Group	Intervention	Description
Group 2	Cocktail injection	The group that received cocktail therapy injection into the deep fascia and muscular layer during wound closure.

Primary Outcome Measures

Name	Time	Method
Change from Baseline in Pain (VAS/Visual Analog Score)	Baseline and Post operation 7 days	A VAS score, also known as a Visual Analog Scale score, is a common method used in healthcare and research to measure subjective or self-reported sensations or experiences, such as pain, anxiety, mood, or other subjective states. It typically consists of a horizontal or vertical line, usually 10 centimeters in length, with anchor points at either end. One end is labeled with the most negative or extreme aspect of the sensation or experience being measured, and the other end is labeled with the most positive or least extreme aspect.
Change from Baseline in function (JOA/Japanese Orthopaedic Association Score) score	Baseline and Post operation 7 days	The JOA score is often calculated based on a specific set of criteria and is used to help guide treatment decisions and monitor a patient's progress. It provides a standardized way to assess and communicate the clinical status of individuals with cervical myelopathy. The score may range from 0 (severe impairment) to 17 (normal function), with lower scores indicating greater disability.
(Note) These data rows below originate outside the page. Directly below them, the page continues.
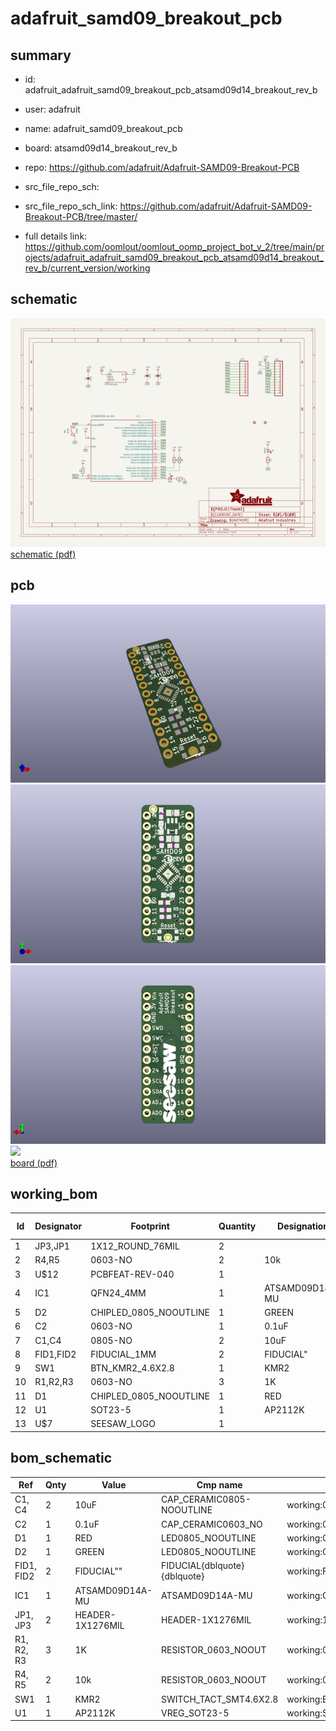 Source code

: # adafruit_samd09_breakout_pcb
 
## summary 
* id: adafruit_adafruit_samd09_breakout_pcb_atsamd09d14_breakout_rev_b
* user: adafruit
* name: adafruit_samd09_breakout_pcb
* board: atsamd09d14_breakout_rev_b
* repo: https://github.com/adafruit/Adafruit-SAMD09-Breakout-PCB



* src_file_repo_sch: 
* src_file_repo_sch_link: https://github.com/adafruit/Adafruit-SAMD09-Breakout-PCB/tree/master/
* full details link: https://github.com/oomlout/oomlout_oomp_project_bot_v_2/tree/main/projects/adafruit_adafruit_samd09_breakout_pcb_atsamd09d14_breakout_rev_b/current_version/working  

## schematic  
![](working_schematic_600.png)  
[schematic (pdf)](working_schematic.pdf)  

## pcb  
![](working_3d_600.png) 
![](working_3d_front_600.png)  
![](working_3d_back_600.png)  
![](working_600.png)  
[board (pdf)](working.pdf)  

## working_bom
| Id | Designator | Footprint | Quantity | Designation | Supplier and ref |  | None | 
| --- | --- | --- | --- | --- | --- | --- | --- | 
| 1 | JP3,JP1 | 1X12_ROUND_76MIL | 2 |  |  |  | [''] | 
| 2 | R4,R5 | 0603-NO | 2 | 10k |  |  | [''] | 
| 3 | U$12 | PCBFEAT-REV-040 | 1 |  |  |  | [''] | 
| 4 | IC1 | QFN24_4MM | 1 | ATSAMD09D14A-MU |  |  | [''] | 
| 5 | D2 | CHIPLED_0805_NOOUTLINE | 1 | GREEN |  |  | [''] | 
| 6 | C2 | 0603-NO | 1 | 0.1uF |  |  | [''] | 
| 7 | C1,C4 | 0805-NO | 2 | 10uF |  |  | [''] | 
| 8 | FID1,FID2 | FIDUCIAL_1MM | 2 | FIDUCIAL" |  |  | [''] | 
| 9 | SW1 | BTN_KMR2_4.6X2.8 | 1 | KMR2 |  |  | [''] | 
| 10 | R1,R2,R3 | 0603-NO | 3 | 1K |  |  | [''] | 
| 11 | D1 | CHIPLED_0805_NOOUTLINE | 1 | RED |  |  | [''] | 
| 12 | U1 | SOT23-5 | 1 | AP2112K |  |  | [''] | 
| 13 | U$7 | SEESAW_LOGO | 1 |  |  |  | [''] | 


## bom_schematic
| Ref | Qnty | Value | Cmp name | Footprint | Description | Vendor | DNP | 
| --- | --- | --- | --- | --- | --- | --- | --- | 
| C1, C4 | 2 | 10uF | CAP_CERAMIC0805-NOOUTLINE | working:0805-NO |  |  |  | 
| C2 | 1 | 0.1uF | CAP_CERAMIC0603_NO | working:0603-NO |  |  |  | 
| D1 | 1 | RED | LED0805_NOOUTLINE | working:CHIPLED_0805_NOOUTLINE |  |  |  | 
| D2 | 1 | GREEN | LED0805_NOOUTLINE | working:CHIPLED_0805_NOOUTLINE |  |  |  | 
| FID1, FID2 | 2 | FIDUCIAL"" | FIDUCIAL{dblquote}{dblquote} | working:FIDUCIAL_1MM |  |  |  | 
| IC1 | 1 | ATSAMD09D14A-MU | ATSAMD09D14A-MU | working:QFN24_4MM |  |  |  | 
| JP1, JP3 | 2 | HEADER-1X1276MIL | HEADER-1X1276MIL | working:1X12_ROUND_76MIL |  |  |  | 
| R1, R2, R3 | 3 | 1K | RESISTOR_0603_NOOUT | working:0603-NO |  |  |  | 
| R4, R5 | 2 | 10k | RESISTOR_0603_NOOUT | working:0603-NO |  |  |  | 
| SW1 | 1 | KMR2 | SWITCH_TACT_SMT4.6X2.8 | working:BTN_KMR2_4.6X2.8 |  |  |  | 
| U1 | 1 | AP2112K | VREG_SOT23-5 | working:SOT23-5 |  |  |  |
Change from Baseline in function (NDI/Neck Disability Index score) score	Baseline and Post operation 7 days	The NDI questionnaire typically consists of ten questions or items, and individuals are asked to rate their level of disability or limitation in various aspects of daily life due to neck pain. The questions cover a range of activities, including personal care, work, sleep, and recreational activities. Each question is scored on a scale from 0 to 5, with 0 indicating no disability and 5 indicating severe disability. The individual's responses to these questions are then totaled to calculate the NDI score, usually expressed as a percentage.